Meditations On Christianity in its Relation To The Actual State Of Society And Opinion.
First Meditation. Christianity And Liberty.
Second Meditation. Christianity And Morality.
Third Meditation. Christianity And Science.
Fourth Meditation. Christian Ignorance.
Fifth Meditation. Christian Faith.
Sixth Meditation. Christian Life.
Appendix.
The End.
Preface.
Table of Contents
In the First Series of these Meditations, I gave a summary of the facts and dogmas which constitute, as I think, the foundation and the essence of the Christian Religion. In the next series I retraced the Reawakening of Faith and of Christian Life during the nineteenth century in France, both amongst Romanists and Protestants. With Christianity thus reanimated and resuscitated amongst us, after having passed through one of its most violent trials, I confronted the principal philosophical systems which in these days reject and combat it: Rationalism, Positivism, Pantheism, Materialism, Scepticism. I essayed to determine the fundamental error which seems to me to characterize each of those systems, and to have always rendered them inadequate to the office either of satisfying or explaining man's nature and destiny. That series of my Meditations I concluded with these words: Why is it that Christianity, in spite of all the attacks which it has had to undergo, and all the ordeals through which it has been made to pass, has for eighteen centuries satisfied infinitely better the spontaneous instincts and invincible cravings of humanity? Is it not because it is pure from the errors which vitiate the different systems of philosophy just passed in review? because it fills up the void that those systems either create or leave in the human soul? because, in short, it conducts man nigher to the fountain of light?
[Footnote 1]
[Footnote 1: Meditations on the Actual State of Christianity. Eighth Meditation: Impiety, Recklessness, Perplexity, p. 336.]
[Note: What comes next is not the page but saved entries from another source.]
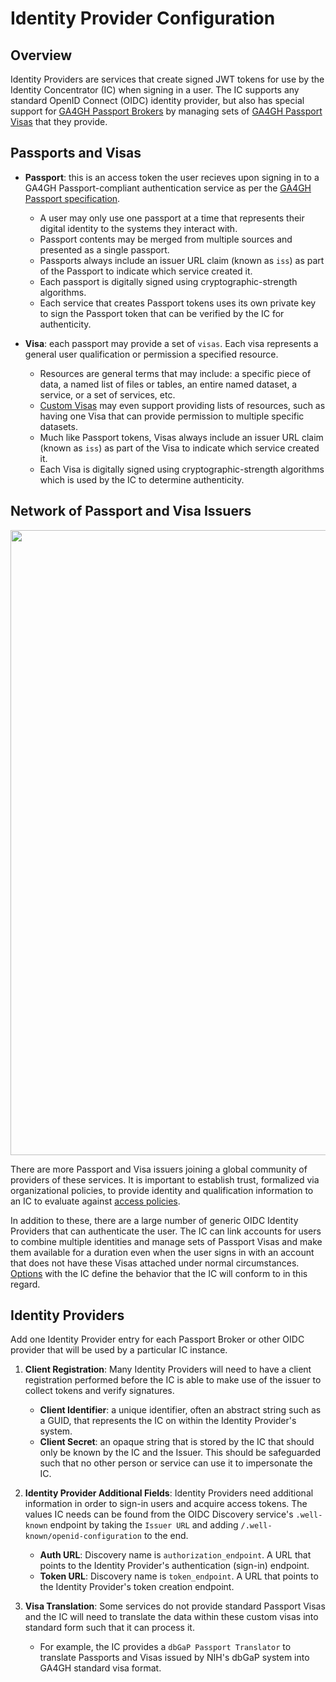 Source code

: # Identity Provider Configuration

## Overview

Identity Providers are services that create signed JWT tokens for use
by the Identity Concentrator (IC) when signing in a user. The IC supports
any standard OpenID Connect (OIDC) identity provider, but also has special
support for [GA4GH Passport
Brokers](https://github.com/ga4gh-duri/ga4gh-duri.github.io/blob/master/researcher_ids/ga4gh_passport_v1.md#passport-broker)
by managing sets of [GA4GH Passport
Visas](https://github.com/ga4gh-duri/ga4gh-duri.github.io/blob/master/researcher_ids/ga4gh_passport_v1.md#passport-visa)
that they provide.

## Passports and Visas

*  **Passport**: this is an access token the user recieves upon signing in to
   a GA4GH Passport-compliant authentication service as per the [GA4GH Passport
   specification](https://github.com/ga4gh-duri/ga4gh-duri.github.io/blob/master/researcher_ids/ga4gh_passport_v1.md#overview).
   *  A user may only use one passport at a time that represents their digital
      identity to the systems they interact with.
   *  Passport contents may be merged from multiple sources and presented as a
      single passport.
   *  Passports always include an issuer URL claim (known as `iss`) as part of
      the Passport to indicate which service created it.
   *  Each passport is digitally signed using cryptographic-strength algorithms.
   *  Each service that creates Passport tokens uses its own private key to sign
      the Passport token that can be verified by the IC for authenticity.

*  **Visa**: each passport may provide a set of `visas`. Each visa represents
   a general user qualification or permission a specified resource.
   *  Resources are general terms that may include: a specific piece of data,
      a named list of files or tables, an entire named dataset, a service, or
      a set of services, etc.
   *  [Custom Visas](https://github.com/ga4gh-duri/ga4gh-duri.github.io/blob/master/researcher_ids/ga4gh_passport_v1.md#custom-passport-visa-types)
      may even support providing lists of resources, such as having one Visa
      that can provide permission to multiple specific datasets.
   *  Much like Passport tokens, Visas always include an issuer URL claim
      (known as `iss`) as part of the Visa to indicate which service created it.
   *  Each Visa is digitally signed using cryptographic-strength algorithms
      which is used by the IC to determine authenticity.

## Network of Passport and Visa Issuers

<img src="https://github.com/GoogleCloudPlatform/healthcare-federated-access-services/raw/master/assets/diagrams/passport_map.png" width="1000px">

There are more Passport and Visa issuers joining a global community of providers
of these services. It is important to establish trust, formalized via
organizational policies, to provide identity and qualification information to
an IC to evaluate against [access policies](policies.md).

In addition to these, there are a large number of generic OIDC Identity
Providers that can authenticate the user. The IC can link accounts for users to
combine multiple identities and manage sets of Passport Visas and make them
available for a duration even when the user signs in with an account that does
not have these Visas attached under normal circumstances. [Options](options.md)
with the IC define the behavior that the IC will conform to in this regard.

## Identity Providers

Add one Identity Provider entry for each Passport Broker or other OIDC provider
that will be used by a particular IC instance.

1. **Client Registration**: Many Identity Providers will need to have a client
   registration performed before the IC is able to make use of the issuer to
   collect tokens and verify signatures.
   *  **Client Identifier**: a unique identifier, often an abstract string such
      as a GUID, that represents the IC on within the Identity Provider's
      system.
   *  **Client Secret**: an opaque string that is stored by the IC that should
      only be known by the IC and the Issuer. This should be safeguarded such
      that no other person or service can use it to impersonate the IC.

1. **Identity Provider Additional Fields**: Identity Providers need additional
   information in order to sign-in users and acquire access tokens.
   The values IC needs can be found from the OIDC Discovery service's
   `.well-known` endpoint by taking the `Issuer URL` and adding
   `/.well-known/openid-configuration` to the end.
   *  **Auth URL**: Discovery name is `authorization_endpoint`. A URL that
      points to the Identity Provider's authentication (sign-in) endpoint.
   *  **Token URL**: Discovery name is `token_endpoint`. A URL that points to
      the Identity Provider's token creation endpoint.

1. **Visa Translation**: Some services do not provide standard Passport Visas
   and the IC will need to translate the data within these custom visas into
   standard form such that it can process it.
   *  For example, the IC provides a `dbGaP Passport Translator` to translate
      Passports and Visas issued by NIH's dbGaP system into GA4GH standard visa
      format.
Far from wishing to elude any of the difficulties of this question, I would now set Christianity in contact with the ideas and forces that seem most contrary to it, and with three of them more especially: Liberty, Independent Morality, and Science. Assertions are running the tour of the world that Christianity can accommodate itself neither to liberty nor science; that morality is essentially distinct and separate from Religious Faith. All this I hold to be false and highly prejudicial to the very cause of Liberty, of Morality, and of Science, which those who give utterance to such assertions affect to serve. I believe Christianity and Liberty to be not only compatible with each other, but necessary to each other. I regard Morality as naturally and intimately united to Religion. I am convinced that Christianity and Science need not make any mutual sacrifices, that neither has anything to fear from the other. This I establish in the first three Meditations of the present series. I then enter into the peculiar domain of Christianity, and determine what, in the presence of Liberty, of Philosophical Morality, and of Human Science, is the principle and what the bearing of Christian Ignorance
and of Christian Faith. I finally apply to ideas their natural and inevitable law, the law which obliges them to express themselves in facts; I interrogate theory thus transformed into practice, and I show that Christianity alone supports this test victoriously. Christian Life
becomes a forcible demonstration of the Legitimacy of Christian Faith. With these three Meditations the present series concludes.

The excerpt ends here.